A Look at the Top 3 Contenders to Lead the Atlanta U.S. Attorney's Office
Each would make history if chosen for the powerful position
Nearly 100 days into his term, President Joe Biden will soon turn his attention towards another very important task: nominating U.S. Attorneys across the country. A U.S. Attorney is the top federal prosecutor in a state/region and is tasked with prosecuting criminal cases brought by federal government in their jurisdiction. They must also represent the United States in cases where the federal government is a defendant.
Here in metro Atlanta, the U.S. Attorney is based out the Richard B. Russell Federal Building in Downtown Atlanta. Because the President has not appointed anyone yet, the office is currently led by an acting U.S. Attorney. A very recognizable person once held the office: Sally Yates, who briefly served as acting Attorney General in 2017 and clashed with President Donald Trump over his Muslim travel ban early in his term.
The next Atlanta U.S. Attorney will soon take over several federal investigations, perhaps the most notable of which is the ongoing corruption investigation a few blocks away at Atlanta City Hall. Several top aides of former Mayor Kasim Reed are facing charges of bribery. Reed himself has not been formally charged in the investigation and continues to deny any involvement or wrongdoing.
Now that we have some of the details out of the way, let’s take a look at who might be nominated for the powerful position. Whoever President Biden chooses for the office will then face a confirmation vote from the U.S. Senate.

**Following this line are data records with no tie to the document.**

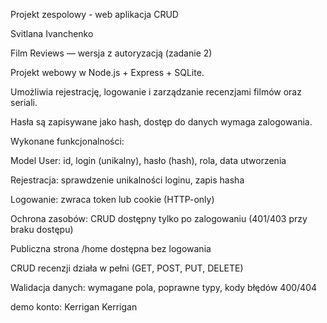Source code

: Projekt zespolowy - web aplikacja CRUD

Svitlana Ivanchenko



Film Reviews — wersja z autoryzacją (zadanie 2)



Projekt webowy w Node.js + Express + SQLite.

Umożliwia rejestrację, logowanie i zarządzanie recenzjami filmów oraz seriali.

Hasła są zapisywane jako hash, dostęp do danych wymaga zalogowania.



Wykonane funkcjonalności:



Model User: id, login (unikalny), hasło (hash), rola, data utworzenia



Rejestracja: sprawdzenie unikalności loginu, zapis hasha



Logowanie: zwraca token lub cookie (HTTP-only)



Ochrona zasobów: CRUD dostępny tylko po zalogowaniu (401/403 przy braku dostępu)



Publiczna strona /home dostępna bez logowania



CRUD recenzji działa w pełni (GET, POST, PUT, DELETE)



Walidacja danych: wymagane pola, poprawne typy, kody błędów 400/404



demo konto: Kerrigan Kerrigan 

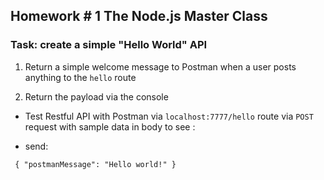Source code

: ## Homework # 1 The Node.js Master Class



### Task: create a simple "Hello World" API

1) Return a simple welcome message to Postman when a user posts anything to the `hello` route


2)  Return the payload via the console


- Test Restful API with Postman via `localhost:7777/hello` route via `POST` request with sample data in body to see :

- send:

 `  {
    	"postmanMessage": "Hello world!"
    } `
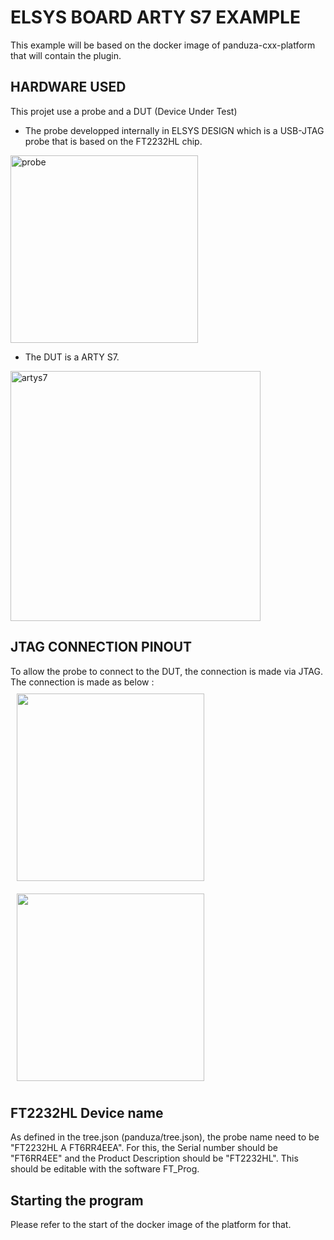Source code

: # ELSYS BOARD ARTY S7 EXAMPLE

This example will be based on the docker image of panduza-cxx-platform that will contain the plugin.

## HARDWARE USED

This projet use a probe and a DUT (Device Under Test)

- The probe developped internally in ELSYS DESIGN which is a USB-JTAG probe that is based on the FT2232HL chip.

<img src="https://user-images.githubusercontent.com/37267717/188599593-9532414c-c7d0-4548-92b6-b0a76b735fec.jpg" width="300" alt="probe"/>

- The DUT is a ARTY S7.

<img src="https://user-images.githubusercontent.com/37267717/188600452-3a18e156-d57f-4ab8-8e3e-116c5a209357.jpg" alt="artys7" width="400"/>

## JTAG CONNECTION PINOUT

To allow the probe to connect to the DUT, the connection is made via JTAG.
The connection is made as below :
<br/>
<img src="https://user-images.githubusercontent.com/37267717/188600493-8225c4cc-107b-45c7-9919-f281b57ffa34.jpg" width="300" style="margin:10px" /> <img src="https://user-images.githubusercontent.com/37267717/188600479-69a1a7ef-e334-4bbb-b0b5-c415a05effef.jpg" width="300" style="margin:10px" />


## FT2232HL Device name

As defined in the tree.json (panduza/tree.json), the probe name need to be "FT2232HL A FT6RR4EEA".
For this, the Serial number should be "FT6RR4EE" and the Product Description should be "FT2232HL".
This should be editable with the software FT_Prog.

## Starting the program

Please refer to the start of the docker image of the platform for that.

According to sources, the list is topped by three women, and each of them would make history if selected: any one of them would be the first woman of color to lead the Atlanta U.S. Attorney’s office. They each bring very lengthy resumes that include prosecutorial, legislative, judicial and even military backgrounds.
Sherry Boston is a longtime prosecutor who currently serves as District Attorney in DeKalb County. She was first elected to the office in 2016, easily defeating a corrupt incumbent in the Democratic primary and sailing through the general election with no Republican opposition. Prior to becoming DA, she served as DeKalb County’s Solicitor General. She is currently one of five Black female District Attorneys in the state.
Before entering countywide politics, Boston served as a judge. According to the biography on her website, she was the first woman to serve as a Municipal Court Judge in Dunwoody, a city in North DeKalb County. She also served as as an Associate Magistrate Judge.
She obtained her law degree from Emory University's School of Law and remains an active member of the Georgia Bar.
Also seen as a top contender for the Atlanta U.S. Attorney’s office is Jamila Hall, who used to serve as an Assistant U.S. Attorney. She is now a partner at Jones Day, an international White Collar Defense law firm.
From a biography: “From 2007 to 2011, Jamila served as an Assistant United States Attorney for the Northern District of Georgia, in the Economic Crimes division, where she tried numerous multi-defendant white collar crime jury trials to verdict and successfully prosecuted more than 100 financial fraud cases. In 2012, Jamila received the Federal Trade Commission’s Criminal Liaison Award for the best consumer fraud prosecution in the United States.”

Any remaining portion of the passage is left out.